Türkiye ile Azerbaycan arasındaki dış ticaret hacmi 2 Milyar Doları aşmış durumdadır. Türk işadamlarının Azerbaycan’daki yatırımları 3 Milyar Doları petrol dışı sektörler olmak üzere toplam 6 Milyar Dolardır. Türkiye’den Azerbaycan’a yılda 12 bin TIR mal gitmektedir. Ancak, 8 milyon nüfuslu Azerbaycan’ın petrol ve doğal gaz gelirleriyle zenginleştiğini ve Türkiye’nin sınır komşusu olduğunu da göz önüne aldığımızda iki ülke arasındaki ekonomik ilişkilerin sanıldığının aksine çok da parlak olmadığını görmemiz gerekiyor. Ayrıca, iki ülke arasında yakın bir mesafe olmasına rağmen hava ulaşımı oldukça pahallıdır.

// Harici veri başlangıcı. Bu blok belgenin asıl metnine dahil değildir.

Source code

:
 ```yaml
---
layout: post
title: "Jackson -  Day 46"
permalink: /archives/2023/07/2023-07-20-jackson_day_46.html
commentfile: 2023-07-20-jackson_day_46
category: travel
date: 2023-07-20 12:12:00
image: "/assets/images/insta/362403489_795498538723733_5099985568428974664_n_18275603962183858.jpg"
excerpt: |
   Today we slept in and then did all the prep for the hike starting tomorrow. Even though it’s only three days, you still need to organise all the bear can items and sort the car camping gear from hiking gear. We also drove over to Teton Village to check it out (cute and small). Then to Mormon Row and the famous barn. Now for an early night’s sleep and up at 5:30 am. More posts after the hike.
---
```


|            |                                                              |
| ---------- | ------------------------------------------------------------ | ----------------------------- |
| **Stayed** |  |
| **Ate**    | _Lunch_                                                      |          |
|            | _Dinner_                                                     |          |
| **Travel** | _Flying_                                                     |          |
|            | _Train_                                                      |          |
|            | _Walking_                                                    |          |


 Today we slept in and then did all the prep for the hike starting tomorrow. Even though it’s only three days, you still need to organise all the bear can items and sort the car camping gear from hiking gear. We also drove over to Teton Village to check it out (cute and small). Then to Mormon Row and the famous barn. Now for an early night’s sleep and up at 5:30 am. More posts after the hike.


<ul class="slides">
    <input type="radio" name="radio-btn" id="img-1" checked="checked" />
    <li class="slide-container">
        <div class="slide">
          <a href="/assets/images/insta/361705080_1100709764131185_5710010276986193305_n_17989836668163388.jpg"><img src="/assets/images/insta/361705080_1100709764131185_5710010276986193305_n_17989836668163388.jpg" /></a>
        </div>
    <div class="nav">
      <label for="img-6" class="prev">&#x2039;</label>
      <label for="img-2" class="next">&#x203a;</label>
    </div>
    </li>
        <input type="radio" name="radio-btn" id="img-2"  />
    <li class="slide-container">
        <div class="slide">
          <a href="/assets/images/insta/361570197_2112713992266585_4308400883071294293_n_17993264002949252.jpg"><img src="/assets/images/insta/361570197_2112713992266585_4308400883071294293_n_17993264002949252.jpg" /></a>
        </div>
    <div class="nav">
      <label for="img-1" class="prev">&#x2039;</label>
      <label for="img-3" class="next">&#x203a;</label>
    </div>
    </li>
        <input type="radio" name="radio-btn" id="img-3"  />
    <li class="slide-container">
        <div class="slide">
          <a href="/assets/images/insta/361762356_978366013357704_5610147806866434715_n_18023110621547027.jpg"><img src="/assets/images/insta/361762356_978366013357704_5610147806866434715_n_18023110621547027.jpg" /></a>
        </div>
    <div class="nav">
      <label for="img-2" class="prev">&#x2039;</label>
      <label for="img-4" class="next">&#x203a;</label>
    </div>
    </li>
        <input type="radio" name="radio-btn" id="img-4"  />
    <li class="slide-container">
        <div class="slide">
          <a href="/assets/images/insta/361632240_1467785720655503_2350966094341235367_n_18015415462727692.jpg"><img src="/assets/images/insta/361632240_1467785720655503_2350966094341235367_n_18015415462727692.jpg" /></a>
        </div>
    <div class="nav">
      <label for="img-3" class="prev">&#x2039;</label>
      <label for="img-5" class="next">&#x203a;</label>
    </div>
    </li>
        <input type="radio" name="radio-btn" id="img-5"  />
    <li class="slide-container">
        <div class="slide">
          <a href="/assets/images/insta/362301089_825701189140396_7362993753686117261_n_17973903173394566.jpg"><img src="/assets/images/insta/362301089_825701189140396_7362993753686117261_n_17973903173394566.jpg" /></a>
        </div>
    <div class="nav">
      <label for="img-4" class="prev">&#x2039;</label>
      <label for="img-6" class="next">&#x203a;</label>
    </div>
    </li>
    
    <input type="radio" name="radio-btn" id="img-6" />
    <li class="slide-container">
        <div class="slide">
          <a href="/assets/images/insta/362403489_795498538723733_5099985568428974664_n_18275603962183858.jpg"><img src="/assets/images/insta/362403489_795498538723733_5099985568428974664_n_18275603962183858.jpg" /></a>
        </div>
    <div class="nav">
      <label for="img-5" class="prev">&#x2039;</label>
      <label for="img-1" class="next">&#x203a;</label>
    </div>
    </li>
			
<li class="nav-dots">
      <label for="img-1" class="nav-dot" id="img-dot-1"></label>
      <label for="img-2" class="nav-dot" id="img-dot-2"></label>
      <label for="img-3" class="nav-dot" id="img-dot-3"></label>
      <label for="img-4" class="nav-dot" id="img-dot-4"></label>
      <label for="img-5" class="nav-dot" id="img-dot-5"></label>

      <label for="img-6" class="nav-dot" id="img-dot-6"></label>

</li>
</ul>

Türkiye ile Azerbaycan arasında ortak bir Ermenistan politikası oluşturulamamıştır. Ermenistan’ın Azerbaycan’ın yaklaşık yüzde yirmisini işgal etmiş olması, Türkiye-Ermenistan sınırlarının kapalı olması, Ermenistan’ın Türkiye’yi soykırımla suçlaması ve toprak bütünlüğünü tanımaması, Türkiye’nin Ermeni kökenli terör eylemlerine maruz kalması, her yıl yeni bir ülke parlamentosunun Ermeni soykırım iddiaları lehine karar alması ve Ermeni diyasporasının iki ülke aleyhine dünyadaki faaliyetleri bile Türkiye ile Azerbaycan’ın ortak Ermenistan ve Ermeni politikası oluşturmasına yetmemiştir. Ortak bir fon kurulmamıştır. Ortak bir strateji merkezi oluşturulamamıştır. Ortak konferans veya toplantılar yapılmamış, ortak çalışmalar teşvik edilmemiştir.
Ermenistan ve Ermeni konuları dışında da Türkiye ile Azerbaycan arasında ortak bir geleceğin inşası için ortak bir düşünce merkezine de (think-tank) gereksinim vardır. Dünyada, ortak çıkarları bulunan ülkeler arasında ortak düşünce merkezleri kurulmuştur. Örneğin, Almanya-ABD, Almanya-Türkiye, Almanya-Avusturya, Rusya Federasyonu-Türkiye, Polonya-Ukrayna arasında ortak araştırma merkezleri bulunmaktadır.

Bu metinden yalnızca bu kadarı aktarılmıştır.